Omitting every picture, output the records below exactly, please.

Provided information Block Start

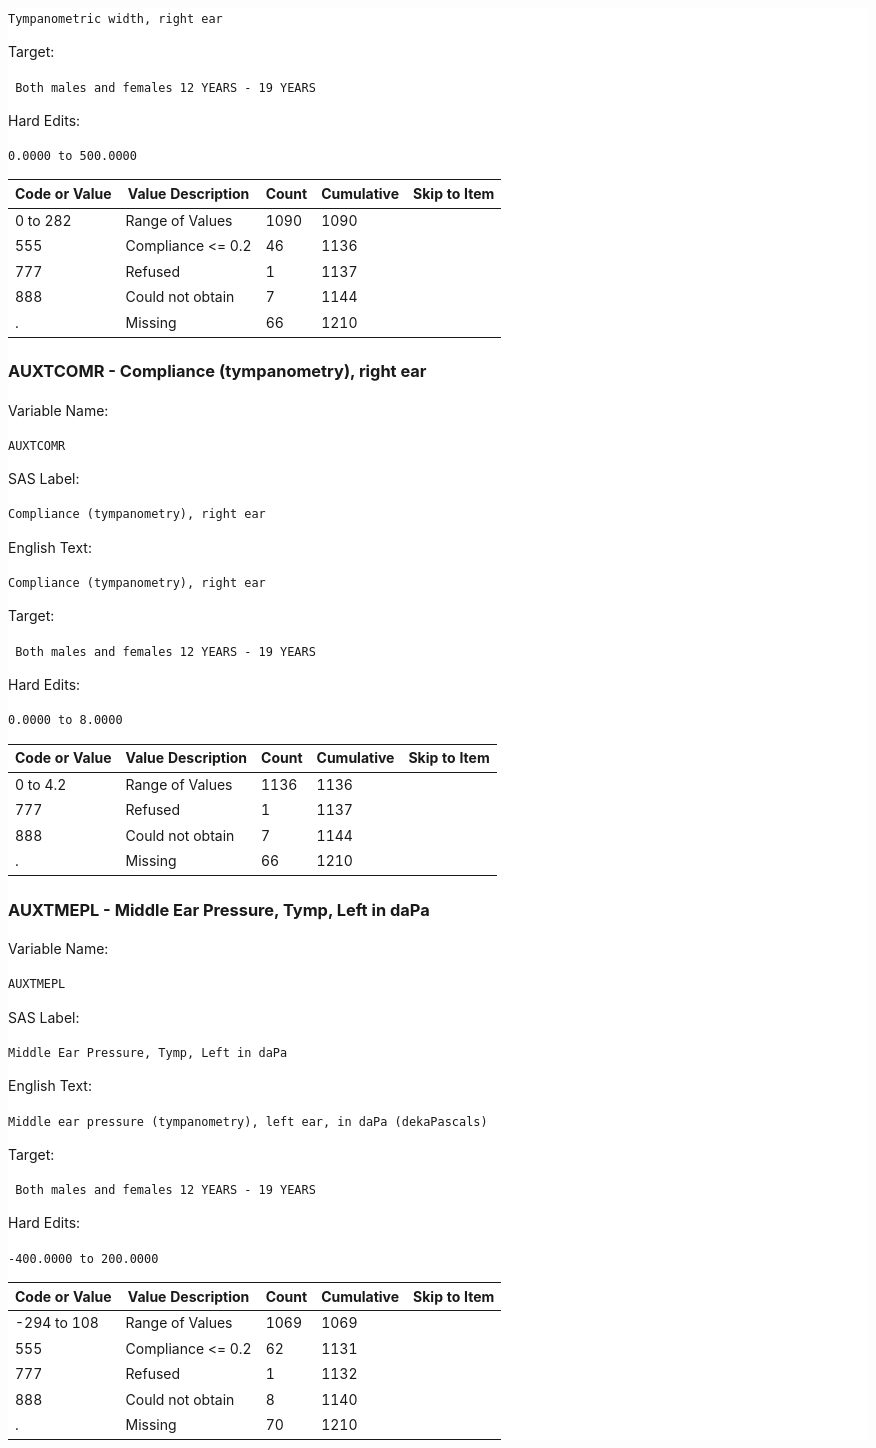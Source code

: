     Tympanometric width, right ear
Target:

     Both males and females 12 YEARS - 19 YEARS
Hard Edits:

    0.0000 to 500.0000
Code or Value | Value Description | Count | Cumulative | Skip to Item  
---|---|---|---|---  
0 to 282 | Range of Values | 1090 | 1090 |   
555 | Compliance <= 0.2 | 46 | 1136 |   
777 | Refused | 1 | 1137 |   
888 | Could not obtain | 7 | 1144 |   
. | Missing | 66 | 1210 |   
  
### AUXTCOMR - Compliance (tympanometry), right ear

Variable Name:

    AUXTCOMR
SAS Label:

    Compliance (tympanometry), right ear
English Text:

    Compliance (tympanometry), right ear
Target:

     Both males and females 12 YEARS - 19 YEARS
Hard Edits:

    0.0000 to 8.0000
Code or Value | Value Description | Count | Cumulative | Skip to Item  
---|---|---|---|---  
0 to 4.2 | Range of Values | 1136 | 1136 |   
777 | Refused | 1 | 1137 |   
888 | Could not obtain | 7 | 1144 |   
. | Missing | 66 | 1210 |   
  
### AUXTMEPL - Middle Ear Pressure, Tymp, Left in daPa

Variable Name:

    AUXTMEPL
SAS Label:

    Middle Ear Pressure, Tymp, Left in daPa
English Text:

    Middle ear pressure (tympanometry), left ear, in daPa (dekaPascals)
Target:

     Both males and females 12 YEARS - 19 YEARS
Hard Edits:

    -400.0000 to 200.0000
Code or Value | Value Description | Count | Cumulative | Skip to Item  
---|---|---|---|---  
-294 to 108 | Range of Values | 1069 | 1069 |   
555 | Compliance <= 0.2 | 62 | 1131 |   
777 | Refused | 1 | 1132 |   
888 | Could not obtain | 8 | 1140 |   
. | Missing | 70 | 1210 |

Provided information Block End

Task response
Source code

:     Tympanometric width, right ear
Target:

     Both males and females 12 YEARS - 19 YEARS
Hard Edits:

    0.0000 to 500.0000
Code or Value | Value Description | Count | Cumulative | Skip to Item  
---|---|---|---|---  
0 to 282 | Range of Values | 1090 | 1090 |   
555 | Compliance <= 0.2 | 46 | 1136 |   
777 | Refused | 1 | 1137 |   
888 | Could not obtain | 7 | 1144 |   
. | Missing | 66 | 1210 |   
  
### AUXTCOMR - Compliance (tympanometry), right ear

Variable Name:

    AUXTCOMR
SAS Label:

    Compliance (tympanometry), right ear
English Text:

    Compliance (tympanometry), right ear
Target:

     Both males and females 12 YEARS - 19 YEARS
Hard Edits:

    0.0000 to 8.0000
Code or Value | Value Description | Count | Cumulative | Skip to Item  
---|---|---|---|---  
0 to 4.2 | Range of Values | 1136 | 1136 |   
777 | Refused | 1 | 1137 |   
888 | Could not obtain | 7 | 1144 |   
. | Missing | 66 | 1210 |   
  
### AUXTMEPL - Middle Ear Pressure, Tymp, Left in daPa

Variable Name:

    AUXTMEPL
SAS Label:

    Middle Ear Pressure, Tymp, Left in daPa
English Text:

    Middle ear pressure (tympanometry), left ear, in daPa (dekaPascals)
Target:

     Both males and females 12 YEARS - 19 YEARS
Hard Edits:

    -400.0000 to 200.0000
Code or Value | Value Description | Count | Cumulative | Skip to Item  
---|---|---|---|---  
-294 to 108 | Range of Values | 1069 | 1069 |   
555 | Compliance <= 0.2 | 62 | 1131 |   
777 | Refused | 1 | 1132 |   
888 | Could not obtain | 8 | 1140 |   
. | Missing | 70 | 1210 |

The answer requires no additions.